Residents called for real public involvement and further debate in decisions on devolution during the pilot assembly organised by politics academics at Southampton, together with colleagues at the universities of Sheffield, Westminster, University College London and in conjunction with the Electoral Reform Society.
Over two weekends of discussion and voting, around 30 participants reached their conclusions through a process of engagement with the details of different potential devolution arrangements. The participants voting reflected that, if there were to be a new devolved body:
- it should cover the Hampshire and Isle of Wight area, instead of other options like the South East, or the Solent.
- health and social care integration should be the most important priority for the body, followed by public transport, business support and housing investment.
On devolution plans for regions currently being debated by the Government:
- the participants were evenly split on whether they would vote for or against the proposals
Professor Will Jennings from the University of Southampton, Co-Investigator for the project, says: “This Assembly has challenged the myth that people are disengaged from politics. When they are given the chance to assess a range of different positions and possibilities, they do it with gusto - people are more than capable of grappling with complex questions about the way we are governed.
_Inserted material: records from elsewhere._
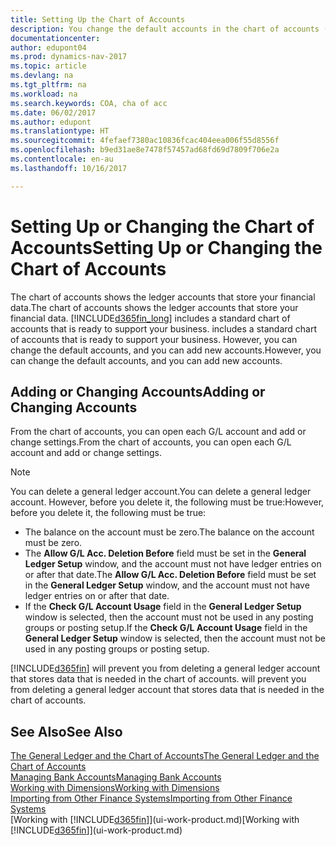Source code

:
 ```yaml
---
title: Setting Up the Chart of Accounts
description: You change the default accounts in the chart of accounts (COA), and you can add new accounts.
documentationcenter: 
author: edupont04
ms.prod: dynamics-nav-2017
ms.topic: article
ms.devlang: na
ms.tgt_pltfrm: na
ms.workload: na
ms.search.keywords: COA, cha of acc
ms.date: 06/02/2017
ms.author: edupont
ms.translationtype: HT
ms.sourcegitcommit: 4fefaef7380ac10836fcac404eea006f55d8556f
ms.openlocfilehash: b9ed31ae8e7478f57457ad68fd69d7809f706e2a
ms.contentlocale: en-au
ms.lasthandoff: 10/16/2017

---
```

# <a name="setting-up-or-changing-the-chart-of-accounts"></a><span data-ttu-id="9b280-103">Setting Up or Changing the Chart of Accounts</span><span class="sxs-lookup"><span data-stu-id="9b280-103">Setting Up or Changing the Chart of Accounts</span></span>
<span data-ttu-id="9b280-104">The chart of accounts shows the ledger accounts that store your financial data.</span><span class="sxs-lookup"><span data-stu-id="9b280-104">The chart of accounts shows the ledger accounts that store your financial data.</span></span> [!INCLUDE[d365fin_long](includes/d365fin_long_md.md)]<span data-ttu-id="9b280-105"> includes a standard chart of accounts that is ready to support your business.</span><span class="sxs-lookup"><span data-stu-id="9b280-105"> includes a standard chart of accounts that is ready to support your business.</span></span>
<span data-ttu-id="9b280-106">However, you can change the default accounts, and you can add new accounts.</span><span class="sxs-lookup"><span data-stu-id="9b280-106">However, you can change the default accounts, and you can add new accounts.</span></span>  

## <a name="adding-or-changing-accounts"></a><span data-ttu-id="9b280-107">Adding or Changing Accounts</span><span class="sxs-lookup"><span data-stu-id="9b280-107">Adding or Changing Accounts</span></span>
<span data-ttu-id="9b280-108">From the chart of accounts, you can open each G/L account and add or change settings.</span><span class="sxs-lookup"><span data-stu-id="9b280-108">From the chart of accounts, you can open each G/L account and add or change settings.</span></span>

> [!NOTE]  
>   <span data-ttu-id="9b280-109">You can delete a general ledger account.</span><span class="sxs-lookup"><span data-stu-id="9b280-109">You can delete a general ledger account.</span></span> <span data-ttu-id="9b280-110">However, before you delete it, the following must be true:</span><span class="sxs-lookup"><span data-stu-id="9b280-110">However, before you delete it, the following must be true:</span></span>  

* <span data-ttu-id="9b280-111">The balance on the account must be zero.</span><span class="sxs-lookup"><span data-stu-id="9b280-111">The balance on the account must be zero.</span></span>  
* <span data-ttu-id="9b280-112">The **Allow G/L Acc. Deletion Before** field must be set in the **General Ledger Setup** window, and the account must not have ledger entries on or after that date.</span><span class="sxs-lookup"><span data-stu-id="9b280-112">The **Allow G/L Acc. Deletion Before** field must be set in the **General Ledger Setup** window, and the account must not have ledger entries on or after that date.</span></span>  
* <span data-ttu-id="9b280-113">If the **Check G/L Account Usage** field in the **General Ledger Setup** window is selected, then the account must not be used in any posting groups or posting setup.</span><span class="sxs-lookup"><span data-stu-id="9b280-113">If the **Check G/L Account Usage** field in the **General Ledger Setup** window is selected, then the account must not be used in any posting groups or posting setup.</span></span>  

[!INCLUDE[d365fin](includes/d365fin_md.md)]<span data-ttu-id="9b280-114"> will prevent you from deleting a general ledger account that stores data that is needed in the chart of accounts.</span><span class="sxs-lookup"><span data-stu-id="9b280-114"> will prevent you from deleting a general ledger account that stores data that is needed in the chart of accounts.</span></span>  

## <a name="see-also"></a><span data-ttu-id="9b280-115">See Also</span><span class="sxs-lookup"><span data-stu-id="9b280-115">See Also</span></span>
[<span data-ttu-id="9b280-116">The General Ledger and the Chart of Accounts</span><span class="sxs-lookup"><span data-stu-id="9b280-116">The General Ledger and the Chart of Accounts</span></span>](finance-general-ledger.md)  
[<span data-ttu-id="9b280-117">Managing Bank Accounts</span><span class="sxs-lookup"><span data-stu-id="9b280-117">Managing Bank Accounts</span></span>](bank-manage-bank-accounts.md)  
[<span data-ttu-id="9b280-118">Working with Dimensions</span><span class="sxs-lookup"><span data-stu-id="9b280-118">Working with Dimensions</span></span>](finance-dimensions.md)  
[<span data-ttu-id="9b280-119">Importing from Other Finance Systems</span><span class="sxs-lookup"><span data-stu-id="9b280-119">Importing from Other Finance Systems</span></span>](upload-data.md)  
<span data-ttu-id="9b280-120">[Working with [!INCLUDE[d365fin](includes/d365fin_md.md)]](ui-work-product.md)</span><span class="sxs-lookup"><span data-stu-id="9b280-120">[Working with [!INCLUDE[d365fin](includes/d365fin_md.md)]](ui-work-product.md)</span></span>  

##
“This marks an important contribution to the conversation about politics and democracy in this country. We have shown there is a real potential for a new way of doing things.”
Professor Gerry Stoker, Professor of Politics and Governance, also at Southampton, comments: “Instead of devolution being a stitch-up between local and national politicians, we need engagement from citizens to bring new insights and new ideas into the debate. Our Assembly has shown one way that can be done."
The participants were given unique access to national and local experts to aid them in reaching their own conclusions on how Hampshire and the Isle of Wight should be governed. The project has been closely followed by local councils across the region. Local politicians and other experts gave evidence to the Assembly South, including Councillor Roy Perry, leader of Hampshire County Council.
The project is backed by Alan Whitehead, MP for Southampton Test and has seen participation from other key local figures, including Councillor Stephen Godfrey, Leader of Winchester City Council, Steven Lugg, Chief Executive of the Hampshire Association of Local Councils, and Mike Smith, Director of Cities for Cofely UK and former Director of Finance for Southampton City Council.
The ‘Assembly South’ pilot is only the second such event in the world to include both citizens and politicians as participants in the process, after the Republic of Ireland. Five local councillors debated alongside members of the public for the four days.
The overall project, entitled Democracy Matters is funded by the Economic and Social Research Council (ESRC). Hampshire and the Isle of Wight is one of two pilot areas taking part, alongside Assembly North in Sheffield. Citizens in the parallel Assembly for the South Yorkshire region gathered on the weekend of 7 November to reach their conclusions. The 31 participants similarly called for stronger powers for South Yorkshire, as well as a Yorkshire-wide elected Assembly and more democratic engagement in the process.
These Assemblies come in response to the sweeping constitutional changes currently facing the UK, a year on from the Scottish referendum and with key questions of devolution, English Votes for English Laws and the EU referendum currently high up the agenda.